There was nothing saying that I would actually get the job, but before I even wrote the application my mind made up a long list of why I couldn’t go: I had a nice rental apartment, and if I gave that up then where would I stay when I got back home? If I did give up the apartment, then where would I put my furniture? What would happen to my cat? My boyfriend?
I never applied for the job. Life continued – I moved to a new apartment, broke up with my boyfriend, met my husband to be, had a baby, killed the cat, bought new furniture… and didn’t leave the country for eight years.
To this day I regret never writing that application.

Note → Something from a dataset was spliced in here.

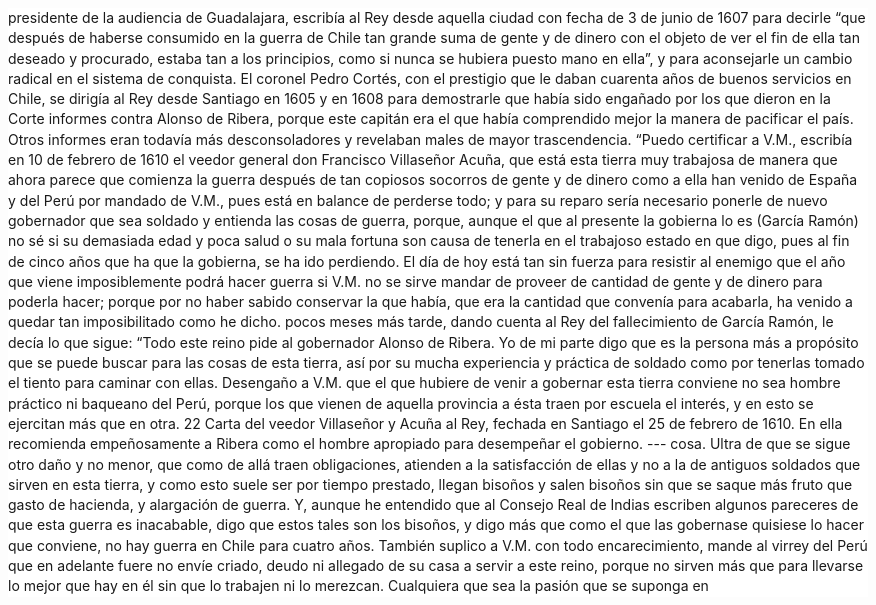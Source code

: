 presidente de la audiencia de Guadalajara, escribía al Rey desde aquella ciudad con fecha de 3 de junio de 1607 para decirle “que después de haberse consumido en la guerra de Chile tan grande suma de gente y de dinero con el objeto de ver el fin de ella tan deseado y procurado, estaba tan a los principios, como si nunca se hubiera puesto mano en ella”, y para aconsejarle un cambio radical en el sistema de conquista. El coronel Pedro Cortés, con el prestigio que le daban cuarenta años de buenos servicios en Chile, se dirigía al Rey desde Santiago en 1605 y en 1608 para demostrarle que había sido engañado por los que dieron en la Corte informes contra Alonso de Ribera, porque este capitán era el que había comprendido mejor la manera de pacificar el país. Otros informes eran todavía más desconsoladores y revelaban males de mayor trascendencia. “Puedo certificar a V.M., escribía en 10 de febrero de 1610 el veedor general don Francisco Villaseñor Acuña, que está esta tierra muy trabajosa de manera que ahora parece que comienza la guerra después de tan copiosos socorros de gente y de dinero como a ella han venido de España y del Perú por mandado de V.M., pues está en balance de perderse todo; y para su reparo sería necesario ponerle de nuevo gobernador que sea soldado y entienda las cosas de guerra, porque, aunque el que al presente la gobierna lo es (García Ramón) no sé si su demasiada edad y poca salud o su mala fortuna son causa de tenerla en el trabajoso estado en que digo, pues al fin de cinco años que ha que la gobierna, se ha ido perdiendo. El día de hoy está tan sin fuerza para resistir al enemigo que el año que viene imposiblemente podrá hacer guerra si V.M. no se sirve mandar de proveer de cantidad de gente y de dinero para poderla hacer; porque por no haber sabido conservar la que había, que era la cantidad que convenía para acabarla, ha venido a quedar tan imposibilitado como he dicho. pocos meses más tarde, dando cuenta al Rey del fallecimiento de García Ramón, le decía lo que sigue: “Todo este reino pide al gobernador Alonso de Ribera. Yo de mi parte digo que es la persona más a propósito que se puede buscar para las cosas de esta tierra, así por su mucha experiencia y práctica de soldado como por tenerlas tomado el tiento para caminar con ellas. Desengaño a V.M. que el que hubiere de venir a gobernar esta tierra conviene no sea hombre práctico ni baqueano del Perú, porque los que vienen de aquella provincia a ésta traen por escuela el interés, y en esto se ejercitan más que en otra. <footnote> 22 Carta del veedor Villaseñor y Acuña al Rey, fechada en Santiago el 25 de febrero de 1610. En ella recomienda empeñosamente a Ribera como el hombre apropiado para desempeñar el gobierno. </footnote> --- cosa. Ultra de que se sigue otro daño y no menor, que como de allá traen obligaciones, atienden a la satisfacción de ellas y no a la de antiguos soldados que sirven en esta tierra, y como esto suele ser por tiempo prestado, llegan bisoños y salen bisoños sin que se saque más fruto que gasto de hacienda, y alargación de guerra. Y, aunque he entendido que al Consejo Real de Indias escriben algunos pareceres de que esta guerra es inacabable, digo que estos tales son los bisoños, y digo más que como el que las gobernase quisiese lo hacer que conviene, no hay guerra en Chile para cuatro años. También suplico a V.M. con todo encarecimiento, mande al virrey del Perú que en adelante fuere no envíe criado, deudo ni allegado de su casa a servir a este reino, porque no sirven más que para llevarse lo mejor que hay en él sin que lo trabajen ni lo merezcan. Cualquiera que sea la pasión que se suponga en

Had I known then what I know now, and had I had the wealth of information that the Internet provides, would I have acted differently? I think yes. I think I didn’t apply because of fear – I didn’t know what to do, didn’t know anyone who could give first-hand information, didn’t have anyone who encouraged me.

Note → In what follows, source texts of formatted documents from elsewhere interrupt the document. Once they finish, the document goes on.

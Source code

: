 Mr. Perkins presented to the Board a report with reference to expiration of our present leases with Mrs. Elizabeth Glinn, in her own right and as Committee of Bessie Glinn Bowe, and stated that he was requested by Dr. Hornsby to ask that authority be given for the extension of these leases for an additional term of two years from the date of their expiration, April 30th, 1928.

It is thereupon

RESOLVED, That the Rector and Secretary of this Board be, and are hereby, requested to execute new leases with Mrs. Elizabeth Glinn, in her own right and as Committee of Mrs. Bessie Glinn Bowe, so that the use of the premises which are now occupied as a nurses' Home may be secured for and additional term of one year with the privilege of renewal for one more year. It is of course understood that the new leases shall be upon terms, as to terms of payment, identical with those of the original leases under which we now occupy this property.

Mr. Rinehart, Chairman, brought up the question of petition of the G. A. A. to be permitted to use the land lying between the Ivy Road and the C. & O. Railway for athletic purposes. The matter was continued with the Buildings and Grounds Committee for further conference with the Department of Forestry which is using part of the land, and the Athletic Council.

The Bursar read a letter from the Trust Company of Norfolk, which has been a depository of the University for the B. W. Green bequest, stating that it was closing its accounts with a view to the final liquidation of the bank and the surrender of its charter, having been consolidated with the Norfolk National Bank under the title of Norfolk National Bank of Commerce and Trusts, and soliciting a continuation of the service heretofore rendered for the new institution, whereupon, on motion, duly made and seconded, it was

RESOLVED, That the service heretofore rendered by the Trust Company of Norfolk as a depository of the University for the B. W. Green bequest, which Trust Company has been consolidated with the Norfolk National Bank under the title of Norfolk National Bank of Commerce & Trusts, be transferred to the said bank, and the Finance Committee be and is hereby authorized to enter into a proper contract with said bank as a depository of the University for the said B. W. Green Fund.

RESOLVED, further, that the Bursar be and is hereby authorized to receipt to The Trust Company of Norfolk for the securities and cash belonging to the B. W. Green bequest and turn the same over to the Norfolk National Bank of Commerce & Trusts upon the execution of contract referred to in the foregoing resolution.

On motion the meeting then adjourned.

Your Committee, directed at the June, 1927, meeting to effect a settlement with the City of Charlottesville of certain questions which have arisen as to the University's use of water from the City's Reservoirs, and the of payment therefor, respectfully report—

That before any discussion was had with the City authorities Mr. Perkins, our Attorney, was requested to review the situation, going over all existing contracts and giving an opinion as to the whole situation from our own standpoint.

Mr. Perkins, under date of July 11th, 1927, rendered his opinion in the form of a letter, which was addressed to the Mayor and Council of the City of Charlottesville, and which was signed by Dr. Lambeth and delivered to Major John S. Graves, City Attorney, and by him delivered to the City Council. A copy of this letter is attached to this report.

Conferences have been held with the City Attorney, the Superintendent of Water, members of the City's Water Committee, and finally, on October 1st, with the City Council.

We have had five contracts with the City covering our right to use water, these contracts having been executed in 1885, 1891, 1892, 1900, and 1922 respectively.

Today I read travel blogs and articles like The Journey Begins With A Single Step and How To Ditch The Cubicle And Plan Your Escape and I hear myself in their words, I am just like them and I wish I could do what they do.
we’re caught in a trap
I can’t walk out
because I love you too much baby
It is never too late to travel or move, but it would have been much easier when I had only a psycho cat and boyfriend to consider.

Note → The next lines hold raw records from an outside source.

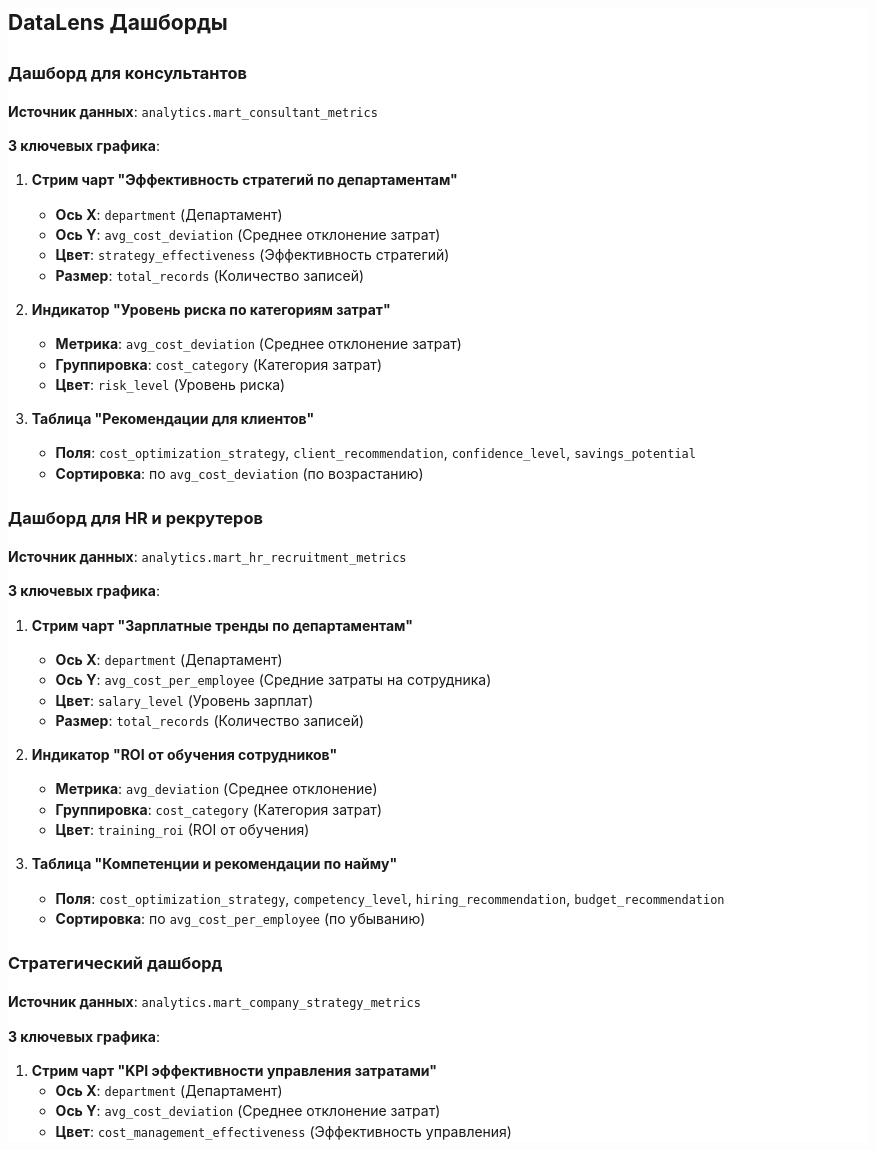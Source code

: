 ## DataLens Дашборды

### Дашборд для консультантов

**Источник данных**: `analytics.mart_consultant_metrics`

**3 ключевых графика**:

1. **Стрим чарт "Эффективность стратегий по департаментам"**
   - **Ось X**: `department` (Департамент)
   - **Ось Y**: `avg_cost_deviation` (Среднее отклонение затрат)
   - **Цвет**: `strategy_effectiveness` (Эффективность стратегий)
   - **Размер**: `total_records` (Количество записей)

2. **Индикатор "Уровень риска по категориям затрат"**
   - **Метрика**: `avg_cost_deviation` (Среднее отклонение затрат)
   - **Группировка**: `cost_category` (Категория затрат)
   - **Цвет**: `risk_level` (Уровень риска)

3. **Таблица "Рекомендации для клиентов"**
   - **Поля**: `cost_optimization_strategy`, `client_recommendation`, `confidence_level`, `savings_potential`
   - **Сортировка**: по `avg_cost_deviation` (по возрастанию)

### Дашборд для HR и рекрутеров

**Источник данных**: `analytics.mart_hr_recruitment_metrics`

**3 ключевых графика**:

1. **Стрим чарт "Зарплатные тренды по департаментам"**
   - **Ось X**: `department` (Департамент)
   - **Ось Y**: `avg_cost_per_employee` (Средние затраты на сотрудника)
   - **Цвет**: `salary_level` (Уровень зарплат)
   - **Размер**: `total_records` (Количество записей)

2. **Индикатор "ROI от обучения сотрудников"**
   - **Метрика**: `avg_deviation` (Среднее отклонение)
   - **Группировка**: `cost_category` (Категория затрат)
   - **Цвет**: `training_roi` (ROI от обучения)

3. **Таблица "Компетенции и рекомендации по найму"**
   - **Поля**: `cost_optimization_strategy`, `competency_level`, `hiring_recommendation`, `budget_recommendation`
   - **Сортировка**: по `avg_cost_per_employee` (по убыванию)

### Стратегический дашборд

**Источник данных**: `analytics.mart_company_strategy_metrics`

**3 ключевых графика**:

1. **Стрим чарт "KPI эффективности управления затратами"**
   - **Ось X**: `department` (Департамент)
   - **Ось Y**: `avg_cost_deviation` (Среднее отклонение затрат)
   - **Цвет**: `cost_management_effectiveness` (Эффективность управления)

I have to find a balance, a compromise, a way to satisfy the restlessness and wanderlust in me, because right now it’s eating me alive.


Killed the cat? I hope accidentally at least!
It is true that the Internet has made mobility so much easier–not only physically but also emotionally. It’s nice, too, that once you’re in a different position/location/situation, you can probably find someone else in the same boat somewhere. Thank goodness!
Ah, I forgot to add that you’ll find that balance with some effort, and I wish you the best of luck in that search. You deserve to be happy
Um…yeah…killed the cat?!
I find myself looking back and wishing I had done some things differently. Why didn’t I study abroad??? Frankly, the thought never occurred to me then, and I can’t fathom why.
The one thing that keeps me from regretting it too much is knowing that I probably wouldn’t have met my husband.
So anyway…I must visit this website about ditching the cubicle and escaping!!
Yes, you will find that balance and compromise, and so will I. I have faith in both of us.
It wasn’t as dramatic as it sounds – she was a psycho cat after all
No, she was one of the most beautiful cats I’ve ever seen but she was miserable in our apartment and peed everywhere, especially after Alexander was born, and considering that I was her 4th owner and she was 2 when I got her, I thought it was better for her to be put to sleep than to either move AGAIN or to be trapped with us. I had tried everything to make her happy but it just wasn’t enough.
You know what? I thing things are just the way they are supposed to be now…I know you–you will find a way and everything will come the way it should be…when the time is right.